__DATA FOR THIS EXERCISE__:
_ _ _ _ _
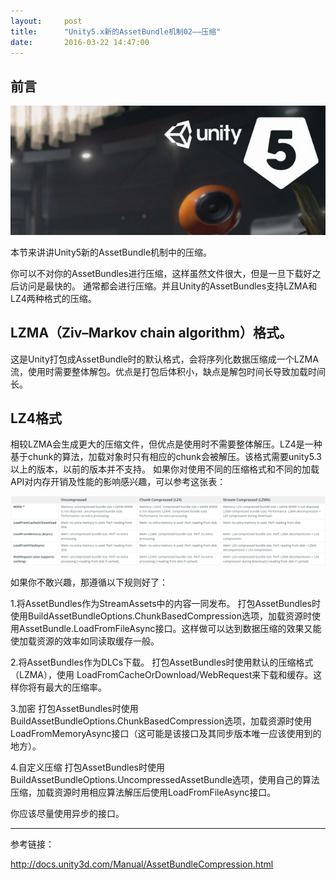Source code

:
 ```yaml
---
layout:     post
title:      "Unity5.x新的AssetBundle机制02——压缩"
date:       2016-03-22 14:47:00
---
```


## 前言

![unity_cover.png](/assets/images/in-post/study_assetbundle/unity_cover.png)

本节来讲讲Unity5新的AssetBundle机制中的压缩。

你可以不对你的AssetBundles进行压缩，这样虽然文件很大，但是一旦下载好之后访问是最快的。
通常都会进行压缩。并且Unity的AssetBundles支持LZMA和LZ4两种格式的压缩。

## LZMA（**Ziv–Markov chain algorithm**）格式。

这是Unity打包成AssetBundle时的默认格式，会将序列化数据压缩成一个LZMA流，使用时需要整体解包。优点是打包后体积小，缺点是解包时间长导致加载时间长。

## LZ4格式

相较LZMA会生成更大的压缩文件，但优点是使用时不需要整体解压。LZ4是一种基于chunk的算法，加载对象时只有相应的chunk会被解压。该格式需要unity5.3以上的版本，以前的版本并不支持。
如果你对使用不同的压缩格式和不同的加载API对内存开销及性能的影响感兴趣，可以参考这张表：

![compression_table.png](/assets/images/in-post/study_assetbundle/compression_table.png)

如果你不敢兴趣，那遵循以下规则好了：

1.将AssetBundles作为StreamAssets中的内容一同发布。
打包AssetBundles时使用BuildAssetBundleOptions.ChunkBasedCompression选项，加载资源时使用AssetBundle.LoadFromFileAsync接口。这样做可以达到数据压缩的效果又能使加载资源的效率如同读取缓存一般。

2.将AssetBundles作为DLCs下载。
打包AssetBundles时使用默认的压缩格式（LZMA），使用 LoadFromCacheOrDownload/WebRequest来下载和缓存。这样你将有最大的压缩率。

3.加密
打包AssetBundles时使用BuildAssetBundleOptions.ChunkBasedCompression选项，加载资源时使用LoadFromMemoryAsync接口（这可能是该接口及其同步版本唯一应该使用到的地方）。

4.自定义压缩
打包AssetBundles时使用BuildAssetBundleOptions.UncompressedAssetBundle选项，使用自己的算法压缩，加载资源时用相应算法解压后使用LoadFromFileAsync接口。

你应该尽量使用异步的接口。

---
参考链接：

http://docs.unity3d.com/Manual/AssetBundleCompression.html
_ _ _ _ _
__WHAT TO PRODUCE__: For every line above in which the string "images" appears, add one; please give the final count and nothing else.

__RESULT FOR THIS EXERCISE__: 2